The US economy added 172,000 jobs in May while the unemployment rate remained unchanged at 4.3%, beating expectations at a time when businesses are facing higher borrowing costs, rising energy prices and uncertainty linked to the conflict involving Iran.
Yet the most interesting part of the latest jobs report is not the number of jobs created. It is the fact that employers continue to hold on to workers even as hiring slows. Millions of Americans are experiencing a labor market that feels very different from the headline figures.
Finding a new job often takes longer, career moves can be more difficult, and hiring has become more selective. At the same time, companies are still avoiding the large-scale layoffs that often accompany periods of economic uncertainty.
That raises an important question. If economic risks are increasing, why are employers still reluctant to cut jobs?
Part of the explanation can be traced back to the pandemic. When labor shortages hit the economy, companies spent months struggling to recruit and retain workers. Some industries found themselves unable to fill critical positions, while others were forced to increase wages simply to attract staff.
Those experiences left a lasting impression on many employers. Rather than viewing employees as a cost that can be reduced when conditions become more challenging, businesses increasingly see experienced workers as assets that could be difficult and expensive to replace.
The result is what economists often describe as a “slow-hire, slow-fire” economy. Companies are no longer expanding payrolls at the pace seen during the post-pandemic recovery, but neither are they rushing to cut jobs. Businesses remain cautious about future growth, yet many appear willing to accept slower sales and weaker demand rather than risk losing workers they may need later.

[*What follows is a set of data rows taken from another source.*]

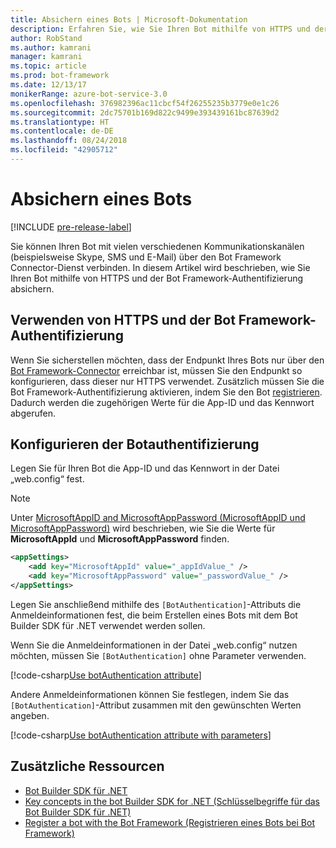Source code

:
 ```yaml
---
title: Absichern eines Bots | Microsoft-Dokumentation
description: Erfahren Sie, wie Sie Ihren Bot mithilfe von HTTPS und der Bot Framework-Authentifizierung absichern.
author: RobStand
ms.author: kamrani
manager: kamrani
ms.topic: article
ms.prod: bot-framework
ms.date: 12/13/17
monikerRange: azure-bot-service-3.0
ms.openlocfilehash: 376982396ac11cbcf54f26255235b3779e0e1c26
ms.sourcegitcommit: 2dc75701b169d822c9499e393439161bc87639d2
ms.translationtype: HT
ms.contentlocale: de-DE
ms.lasthandoff: 08/24/2018
ms.locfileid: "42905712"
---
```

# <a name="secure-your-bot"></a>Absichern eines Bots

[!INCLUDE [pre-release-label](../includes/pre-release-label-v3.md)]

Sie können Ihren Bot mit vielen verschiedenen Kommunikationskanälen (beispielsweise Skype, SMS und E-Mail) über den Bot Framework Connector-Dienst verbinden. In diesem Artikel wird beschrieben, wie Sie Ihren Bot mithilfe von HTTPS und der Bot Framework-Authentifizierung absichern.

## <a name="use-https-and-bot-framework-authentication"></a>Verwenden von HTTPS und der Bot Framework-Authentifizierung

Wenn Sie sicherstellen möchten, dass der Endpunkt Ihres Bots nur über den [Bot Framework-Connector](bot-builder-dotnet-concepts.md#connector) erreichbar ist, müssen Sie den Endpunkt so konfigurieren, dass dieser nur HTTPS verwendet. Zusätzlich müssen Sie die Bot Framework-Authentifizierung aktivieren, indem Sie den Bot [registrieren](~/bot-service-quickstart-registration.md). Dadurch werden die zugehörigen Werte für die App-ID und das Kennwort abgerufen. 

## <a name="configure-authentication-for-your-bot"></a>Konfigurieren der Botauthentifizierung

Legen Sie für Ihren Bot die App-ID und das Kennwort in der Datei „web.config“ fest. 

> [!NOTE]
> Unter [MicrosoftAppID and MicrosoftAppPassword (MicrosoftAppID und MicrosoftAppPassword)](~/bot-service-manage-overview.md#microsoftappid-and-microsoftapppassword) wird beschrieben, wie Sie die Werte für **MicrosoftAppId** und **MicrosoftAppPassword** finden.

```xml
<appSettings>
    <add key="MicrosoftAppId" value="_appIdValue_" />
    <add key="MicrosoftAppPassword" value="_passwordValue_" />
</appSettings>
```

Legen Sie anschließend mithilfe des `[BotAuthentication]`-Attributs die Anmeldeinformationen fest, die beim Erstellen eines Bots mit dem Bot Builder SDK für .NET verwendet werden sollen. 

Wenn Sie die Anmeldeinformationen in der Datei „web.config“ nutzen möchten, müssen Sie `[BotAuthentication]` ohne Parameter verwenden.

[!code-csharp[Use botAuthentication attribute](../includes/code/dotnet-security.cs#attribute1)]

Andere Anmeldeinformationen können Sie festlegen, indem Sie das `[BotAuthentication]`-Attribut zusammen mit den gewünschten Werten angeben.

[!code-csharp[Use botAuthentication attribute with parameters](../includes/code/dotnet-security.cs#attribute2)]

## <a name="additional-resources"></a>Zusätzliche Ressourcen

- [Bot Builder SDK für .NET](bot-builder-dotnet-overview.md)
- [Key concepts in the bot Builder SDK for .NET (Schlüsselbegriffe für das Bot Builder SDK für .NET)](bot-builder-dotnet-concepts.md)
- [Register a bot with the Bot Framework (Registrieren eines Bots bei Bot Framework)](~/bot-service-quickstart-registration.md)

This helps explain why unemployment has remained relatively stable even as hiring activity has cooled. In previous economic slowdownsjob losses often arrived quickly as businesses moved to protect profits. Today, many employers are taking a different approach. Recruitment plans may be delayed, vacancies may remain unfilled and expansion projects may be postponed, but existing staff are often being retained.
Many companies have also had the financial breathing room to keep workers on payroll. Recent economic data showed corporate profits continuing to rise during the first quarter of the year, giving businesses greater flexibility as they navigate uncertainty. Some economists have also pointed to tax measures and tariff-related refunds as factors that have strengthened company finances. With profitability holding up better than expected, many employers have been able to avoid widespread layoffs.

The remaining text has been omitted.